_PROVIDED INFORMATION_:
'''
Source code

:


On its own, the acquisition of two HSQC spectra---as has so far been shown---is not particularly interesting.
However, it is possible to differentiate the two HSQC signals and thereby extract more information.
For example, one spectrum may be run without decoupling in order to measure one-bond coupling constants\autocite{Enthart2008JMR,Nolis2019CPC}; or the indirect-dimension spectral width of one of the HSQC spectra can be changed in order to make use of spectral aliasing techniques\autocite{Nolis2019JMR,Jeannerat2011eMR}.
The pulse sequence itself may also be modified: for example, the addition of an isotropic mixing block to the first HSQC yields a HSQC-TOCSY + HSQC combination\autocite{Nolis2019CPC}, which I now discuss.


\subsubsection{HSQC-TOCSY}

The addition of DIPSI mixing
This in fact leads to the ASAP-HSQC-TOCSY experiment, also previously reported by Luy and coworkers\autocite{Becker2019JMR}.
'''
_WHAT YOU ARE ASKED TO DO_: Set down each line exactly as it appears, starting at the top of the data and ending at the line containing "However, it is", and include no other lines.

_RESPONSE TO THE TASK_:
Source code

:


On its own, the acquisition of two HSQC spectra---as has so far been shown---is not particularly interesting.
However, it is possible to differentiate the two HSQC signals and thereby extract more information.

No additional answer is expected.